Enterprise cybersecurity solutions provider SentinelOne has shared some information on the types of threat actors that have targeted the company recently.
It’s not uncommon for cybersecurity firms to be targeted by threat actors. Companies such as Avast, Dragos, Doctor Web, FireEye, Kaspersky, and Zscaler confirmed being attacked in the past.
SentinelOne reported this week that it too is regularly targeted by threat actors, including North Korean IT workers, ransomware groups, and state-sponsored cyberspies.
North Korean fake IT workers have been a growing problem. In this type of scheme, North Korean individuals use fake identities to get jobs at Western companies, enabling them to make money for the Pyongyang regime and in some cases to obtain valuable data from the organizations that hire them.
Security awareness firm KnowBe4 was famously targeted in such a scheme last year, with the hired North Korean operative attempting to plant malware on the company’s systems.
SentinelOne says it too has been targeted by North Korean IT workers. An analysis conducted by the company revealed approximately 360 fake personas and more than 1,000 job applications for roles at SentinelOne, including its intelligence engineering team.
The security firm does not appear to have hired any North Korean IT workers, but it has not completely ignored them either. It interacted with them in the early stages of the hiring process in an effort to collect valuable intelligence on their techniques that can be useful for recruiters to identify these fake IT workers.
SentinelOne says it has also been targeted by profit-driven cybercriminals, including ransomware groups, whose objective is to gain access not to the company’s systems but to its products, which can enable them to evade detection.
Hackers can gain access to enterprise security tools for testing purposes by renting access from specialized threat actors, or they can rely on credentials stolen by malware to gain access to enterprise environments that could host security tools. They can also rely on insiders (who are being offered upwards of $20,000 in some cases). Some groups, such as Nitrogen, are impersonating real companies to acquire security product licenses.
“Privileged access to administrative interfaces or agent installers for endpoint security products provides tangible advantages for adversaries seeking to advance their operations. Console access can be used to disable protections, manipulate configurations, or suppress detections,” SentinelOne explained.
“Direct, unmonitored access to the endpoint agent offers opportunities to test malware efficacy, explore bypass or tampering techniques, and suppress forensic visibility critical for investigations. In the wrong hands, these capabilities represent a significant threat to both the integrity of security products and the environments they protect,” it added.
SentinelOne was recently also targeted by Chinese state-sponsored hackers as part of a campaign it tracks as PurpleHaze, with the company finding technical overlaps with multiple Chinese APTs.
An investigation into an attack targeting an organization responsible for managing hardware logistics for SentinelOne employees led to the discovery of reconnaissance attempts aimed at SentinelOne infrastructure and some high-value organizations defended by the security firm.

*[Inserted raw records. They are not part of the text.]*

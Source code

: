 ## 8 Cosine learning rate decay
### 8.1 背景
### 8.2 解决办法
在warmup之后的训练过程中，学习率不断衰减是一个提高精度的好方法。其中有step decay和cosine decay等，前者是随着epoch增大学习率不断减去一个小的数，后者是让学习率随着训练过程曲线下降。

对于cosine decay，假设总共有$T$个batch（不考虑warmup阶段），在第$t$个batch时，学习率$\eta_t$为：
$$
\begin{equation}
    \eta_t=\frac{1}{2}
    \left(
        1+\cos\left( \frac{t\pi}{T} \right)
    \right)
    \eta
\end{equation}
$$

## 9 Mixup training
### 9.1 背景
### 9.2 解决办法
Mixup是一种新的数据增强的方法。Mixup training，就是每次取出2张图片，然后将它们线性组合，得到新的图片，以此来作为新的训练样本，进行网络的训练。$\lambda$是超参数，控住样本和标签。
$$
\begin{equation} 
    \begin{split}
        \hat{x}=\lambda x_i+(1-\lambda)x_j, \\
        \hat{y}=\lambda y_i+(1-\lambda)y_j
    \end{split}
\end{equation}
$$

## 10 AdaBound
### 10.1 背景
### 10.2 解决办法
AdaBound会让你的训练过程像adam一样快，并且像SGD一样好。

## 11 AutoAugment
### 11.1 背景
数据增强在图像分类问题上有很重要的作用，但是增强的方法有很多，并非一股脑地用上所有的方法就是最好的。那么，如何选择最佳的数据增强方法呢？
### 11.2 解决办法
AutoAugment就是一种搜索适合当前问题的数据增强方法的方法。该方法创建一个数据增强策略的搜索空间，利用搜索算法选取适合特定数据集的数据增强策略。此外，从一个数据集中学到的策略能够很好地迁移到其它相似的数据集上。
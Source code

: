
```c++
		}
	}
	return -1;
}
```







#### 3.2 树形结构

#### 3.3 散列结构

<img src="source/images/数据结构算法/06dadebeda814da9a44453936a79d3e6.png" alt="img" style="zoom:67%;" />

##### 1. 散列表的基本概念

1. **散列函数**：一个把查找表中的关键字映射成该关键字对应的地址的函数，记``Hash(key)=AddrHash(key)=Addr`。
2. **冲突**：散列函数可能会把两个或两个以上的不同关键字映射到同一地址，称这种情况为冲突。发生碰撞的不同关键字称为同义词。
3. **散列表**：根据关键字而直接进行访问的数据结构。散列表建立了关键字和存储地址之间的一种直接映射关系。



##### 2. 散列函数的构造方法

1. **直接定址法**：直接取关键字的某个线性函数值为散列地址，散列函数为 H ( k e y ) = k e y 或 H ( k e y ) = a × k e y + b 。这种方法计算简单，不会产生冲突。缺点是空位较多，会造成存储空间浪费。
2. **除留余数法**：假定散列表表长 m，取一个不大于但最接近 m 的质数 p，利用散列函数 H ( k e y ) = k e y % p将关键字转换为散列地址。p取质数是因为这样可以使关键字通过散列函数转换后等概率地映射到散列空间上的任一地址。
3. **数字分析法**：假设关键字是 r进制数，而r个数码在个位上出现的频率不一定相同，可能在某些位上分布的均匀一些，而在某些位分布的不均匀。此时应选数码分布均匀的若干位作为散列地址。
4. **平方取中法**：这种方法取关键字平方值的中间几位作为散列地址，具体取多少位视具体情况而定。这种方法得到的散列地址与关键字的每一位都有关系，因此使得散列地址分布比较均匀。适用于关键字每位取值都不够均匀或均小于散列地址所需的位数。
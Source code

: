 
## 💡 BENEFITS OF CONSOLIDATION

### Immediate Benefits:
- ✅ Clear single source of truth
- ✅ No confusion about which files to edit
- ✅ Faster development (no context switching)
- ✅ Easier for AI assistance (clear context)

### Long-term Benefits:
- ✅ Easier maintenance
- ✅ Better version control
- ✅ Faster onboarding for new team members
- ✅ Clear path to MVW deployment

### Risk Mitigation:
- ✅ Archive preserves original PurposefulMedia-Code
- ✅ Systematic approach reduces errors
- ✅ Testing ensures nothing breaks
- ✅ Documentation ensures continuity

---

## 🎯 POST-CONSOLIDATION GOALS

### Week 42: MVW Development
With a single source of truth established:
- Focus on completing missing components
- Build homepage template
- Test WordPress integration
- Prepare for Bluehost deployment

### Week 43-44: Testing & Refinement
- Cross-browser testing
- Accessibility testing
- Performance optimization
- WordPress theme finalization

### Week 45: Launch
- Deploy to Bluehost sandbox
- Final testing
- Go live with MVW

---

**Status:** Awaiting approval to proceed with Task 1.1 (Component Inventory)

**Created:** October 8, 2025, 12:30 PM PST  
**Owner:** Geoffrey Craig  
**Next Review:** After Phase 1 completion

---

“A detailed investigation into SentinelOne’s infrastructure, software, and hardware assets found no evidence of secondary compromise. Nevertheless, this case underscores the fragility of the larger supplier ecosystem that organizations depend upon and the persistent threat posed by suspected Chinese threat actors, who continuously seek to establish strategic footholds to potentially compromise downstream entities,” the company said.
SentinelOne noted that the attacks of both financially motivated hackers and state-sponsored actors — just like in the case of fake North Korean IT workers — have provided valuable lessons.